▶ **Records for the task**:
+++++

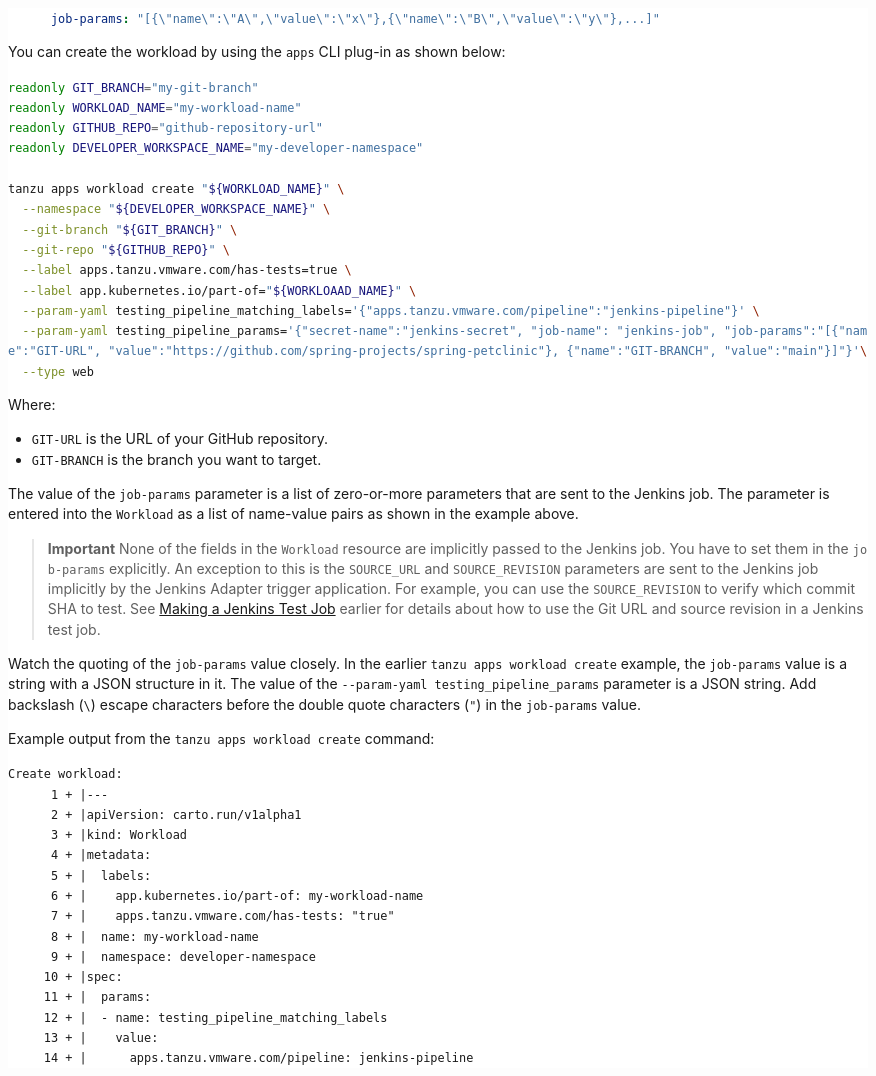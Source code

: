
 ```yaml
      job-params: "[{\"name\":\"A\",\"value\":\"x\"},{\"name\":\"B\",\"value\":\"y\"},...]"
```

You can create the workload by using the `apps` CLI plug-in as shown below:
```bash
readonly GIT_BRANCH="my-git-branch"
readonly WORKLOAD_NAME="my-workload-name"
readonly GITHUB_REPO="github-repository-url"
readonly DEVELOPER_WORKSPACE_NAME="my-developer-namespace"

tanzu apps workload create "${WORKLOAD_NAME}" \
  --namespace "${DEVELOPER_WORKSPACE_NAME}" \
  --git-branch "${GIT_BRANCH}" \
  --git-repo "${GITHUB_REPO}" \
  --label apps.tanzu.vmware.com/has-tests=true \
  --label app.kubernetes.io/part-of="${WORKLOAAD_NAME}" \
  --param-yaml testing_pipeline_matching_labels='{"apps.tanzu.vmware.com/pipeline":"jenkins-pipeline"}' \
  --param-yaml testing_pipeline_params='{"secret-name":"jenkins-secret", "job-name": "jenkins-job", "job-params":"[{"name":"GIT-URL", "value":"https://github.com/spring-projects/spring-petclinic"}, {"name":"GIT-BRANCH", "value":"main"}]"}'\
  --type web
  ```

Where:

- `GIT-URL` is the URL of your GitHub repository.
- `GIT-BRANCH` is the branch you want to target.

The value of the `job-params` parameter is a list of zero-or-more parameters 
that are sent to the Jenkins job.  The parameter is entered into the
`Workload` as a list of name-value pairs as shown in the example above.




>**Important** None of the fields in the `Workload` resource are implicitly passed to the
>Jenkins job. You have to set them in the `job-params` explicitly.
>An exception to this is the `SOURCE_URL` and `SOURCE_REVISION` parameters are sent to the
>Jenkins job implicitly by the Jenkins Adapter trigger application. For example, you can use the
>`SOURCE_REVISION` to verify which commit SHA to test.  See [Making
>a Jenkins Test Job](#making-a-jenkins-test-job) earlier for details about how to use
>the Git URL and source revision in a Jenkins test job.

Watch the quoting of the `job-params` value closely. In the earlier `tanzu apps
workload create` example, the `job-params` value is a string with a JSON
structure in it.  The value of the `--param-yaml testing_pipeline_params`
parameter is a JSON string. Add backslash (`\`) escape
characters before the double quote characters (`"`) in the `job-params` value.

Example output from the `tanzu apps workload create` command:

```console
Create workload:
      1 + |---
      2 + |apiVersion: carto.run/v1alpha1
      3 + |kind: Workload
      4 + |metadata:
      5 + |  labels:
      6 + |    app.kubernetes.io/part-of: my-workload-name
      7 + |    apps.tanzu.vmware.com/has-tests: "true"
      8 + |  name: my-workload-name
      9 + |  namespace: developer-namespace
     10 + |spec:
     11 + |  params:
     12 + |  - name: testing_pipeline_matching_labels
     13 + |    value:
     14 + |      apps.tanzu.vmware.com/pipeline: jenkins-pipeline
```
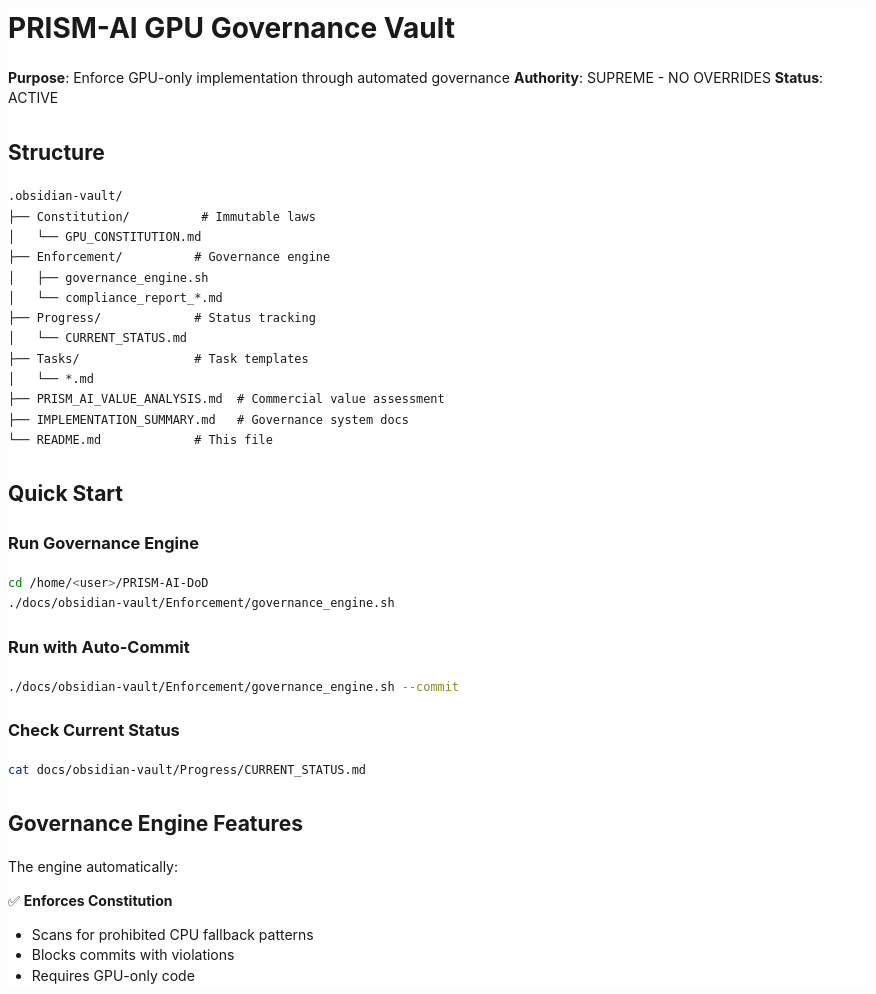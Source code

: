 # PRISM-AI GPU Governance Vault

**Purpose**: Enforce GPU-only implementation through automated governance
**Authority**: SUPREME - NO OVERRIDES
**Status**: ACTIVE

## Structure

```
.obsidian-vault/
├── Constitution/          # Immutable laws
│   └── GPU_CONSTITUTION.md
├── Enforcement/          # Governance engine
│   ├── governance_engine.sh
│   └── compliance_report_*.md
├── Progress/             # Status tracking
│   └── CURRENT_STATUS.md
├── Tasks/                # Task templates
│   └── *.md
├── PRISM_AI_VALUE_ANALYSIS.md  # Commercial value assessment
├── IMPLEMENTATION_SUMMARY.md   # Governance system docs
└── README.md             # This file
```

## Quick Start

### Run Governance Engine

```bash
cd /home/<user>/PRISM-AI-DoD
./docs/obsidian-vault/Enforcement/governance_engine.sh
```

### Run with Auto-Commit

```bash
./docs/obsidian-vault/Enforcement/governance_engine.sh --commit
```

### Check Current Status

```bash
cat docs/obsidian-vault/Progress/CURRENT_STATUS.md
```

## Governance Engine Features

The engine automatically:

✅ **Enforces Constitution**
- Scans for prohibited CPU fallback patterns
- Blocks commits with violations
- Requires GPU-only code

+++++

▶ **Exercise**: A verbatim rendering of the listing above is required, without any of its pictures.

▶ **Task response**:
Source code

:
 ```yaml
      job-params: "[{\"name\":\"A\",\"value\":\"x\"},{\"name\":\"B\",\"value\":\"y\"},...]"
```

You can create the workload by using the `apps` CLI plug-in as shown below:
```bash
readonly GIT_BRANCH="my-git-branch"
readonly WORKLOAD_NAME="my-workload-name"
readonly GITHUB_REPO="github-repository-url"
readonly DEVELOPER_WORKSPACE_NAME="my-developer-namespace"

tanzu apps workload create "${WORKLOAD_NAME}" \
  --namespace "${DEVELOPER_WORKSPACE_NAME}" \
  --git-branch "${GIT_BRANCH}" \
  --git-repo "${GITHUB_REPO}" \
  --label apps.tanzu.vmware.com/has-tests=true \
  --label app.kubernetes.io/part-of="${WORKLOAAD_NAME}" \
  --param-yaml testing_pipeline_matching_labels='{"apps.tanzu.vmware.com/pipeline":"jenkins-pipeline"}' \
  --param-yaml testing_pipeline_params='{"secret-name":"jenkins-secret", "job-name": "jenkins-job", "job-params":"[{"name":"GIT-URL", "value":"https://github.com/spring-projects/spring-petclinic"}, {"name":"GIT-BRANCH", "value":"main"}]"}'\
  --type web
  ```

Where:

- `GIT-URL` is the URL of your GitHub repository.
- `GIT-BRANCH` is the branch you want to target.

The value of the `job-params` parameter is a list of zero-or-more parameters 
that are sent to the Jenkins job.  The parameter is entered into the
`Workload` as a list of name-value pairs as shown in the example above.




>**Important** None of the fields in the `Workload` resource are implicitly passed to the
>Jenkins job. You have to set them in the `job-params` explicitly.
>An exception to this is the `SOURCE_URL` and `SOURCE_REVISION` parameters are sent to the
>Jenkins job implicitly by the Jenkins Adapter trigger application. For example, you can use the
>`SOURCE_REVISION` to verify which commit SHA to test.  See [Making
>a Jenkins Test Job](#making-a-jenkins-test-job) earlier for details about how to use
>the Git URL and source revision in a Jenkins test job.

Watch the quoting of the `job-params` value closely. In the earlier `tanzu apps
workload create` example, the `job-params` value is a string with a JSON
structure in it.  The value of the `--param-yaml testing_pipeline_params`
parameter is a JSON string. Add backslash (`\`) escape
characters before the double quote characters (`"`) in the `job-params` value.

Example output from the `tanzu apps workload create` command:

```console
Create workload:
      1 + |---
      2 + |apiVersion: carto.run/v1alpha1
      3 + |kind: Workload
      4 + |metadata:
      5 + |  labels:
      6 + |    app.kubernetes.io/part-of: my-workload-name
      7 + |    apps.tanzu.vmware.com/has-tests: "true"
      8 + |  name: my-workload-name
      9 + |  namespace: developer-namespace
     10 + |spec:
     11 + |  params:
     12 + |  - name: testing_pipeline_matching_labels
     13 + |    value:
     14 + |      apps.tanzu.vmware.com/pipeline: jenkins-pipeline
```
Source code

: # PRISM-AI GPU Governance Vault

**Purpose**: Enforce GPU-only implementation through automated governance
**Authority**: SUPREME - NO OVERRIDES
**Status**: ACTIVE

## Structure

```
.obsidian-vault/
├── Constitution/          # Immutable laws
│   └── GPU_CONSTITUTION.md
├── Enforcement/          # Governance engine
│   ├── governance_engine.sh
│   └── compliance_report_*.md
├── Progress/             # Status tracking
│   └── CURRENT_STATUS.md
├── Tasks/                # Task templates
│   └── *.md
├── PRISM_AI_VALUE_ANALYSIS.md  # Commercial value assessment
├── IMPLEMENTATION_SUMMARY.md   # Governance system docs
└── README.md             # This file
```

## Quick Start

### Run Governance Engine

```bash
cd /home/<user>/PRISM-AI-DoD
./docs/obsidian-vault/Enforcement/governance_engine.sh
```

### Run with Auto-Commit

```bash
./docs/obsidian-vault/Enforcement/governance_engine.sh --commit
```

### Check Current Status

```bash
cat docs/obsidian-vault/Progress/CURRENT_STATUS.md
```

## Governance Engine Features

The engine automatically:

✅ **Enforces Constitution**
- Scans for prohibited CPU fallback patterns
- Blocks commits with violations
- Requires GPU-only code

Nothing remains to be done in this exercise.